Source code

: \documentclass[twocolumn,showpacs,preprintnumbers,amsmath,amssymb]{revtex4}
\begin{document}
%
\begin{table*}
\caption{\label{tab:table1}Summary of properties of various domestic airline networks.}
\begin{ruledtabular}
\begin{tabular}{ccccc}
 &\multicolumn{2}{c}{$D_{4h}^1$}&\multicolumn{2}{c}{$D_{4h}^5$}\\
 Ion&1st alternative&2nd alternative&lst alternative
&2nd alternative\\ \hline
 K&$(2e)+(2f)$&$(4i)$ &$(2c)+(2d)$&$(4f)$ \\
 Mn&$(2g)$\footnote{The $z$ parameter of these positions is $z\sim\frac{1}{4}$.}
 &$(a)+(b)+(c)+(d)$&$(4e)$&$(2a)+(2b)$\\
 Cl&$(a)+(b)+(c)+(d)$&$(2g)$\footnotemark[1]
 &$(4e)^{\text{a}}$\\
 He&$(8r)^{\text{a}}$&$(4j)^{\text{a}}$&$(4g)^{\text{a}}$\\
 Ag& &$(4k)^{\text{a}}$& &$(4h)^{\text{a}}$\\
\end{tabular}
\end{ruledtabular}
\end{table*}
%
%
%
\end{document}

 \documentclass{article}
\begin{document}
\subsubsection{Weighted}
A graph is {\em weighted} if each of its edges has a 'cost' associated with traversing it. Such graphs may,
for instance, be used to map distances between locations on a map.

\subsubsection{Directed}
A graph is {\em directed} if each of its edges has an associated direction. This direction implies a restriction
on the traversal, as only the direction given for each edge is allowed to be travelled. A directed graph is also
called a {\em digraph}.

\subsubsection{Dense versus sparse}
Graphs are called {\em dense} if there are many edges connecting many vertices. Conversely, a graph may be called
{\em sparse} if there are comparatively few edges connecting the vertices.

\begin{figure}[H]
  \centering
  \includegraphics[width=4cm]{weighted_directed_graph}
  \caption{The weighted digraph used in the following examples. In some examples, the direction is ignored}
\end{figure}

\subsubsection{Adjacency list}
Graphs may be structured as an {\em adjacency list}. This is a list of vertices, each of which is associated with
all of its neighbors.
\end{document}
_ _ _ _
Find and copy every line in the entries above where the string "documentclass" occurs.

: \documentclass[twocolumn,showpacs,preprintnumbers,amsmath,amssymb]{revtex4}
 \documentclass{article}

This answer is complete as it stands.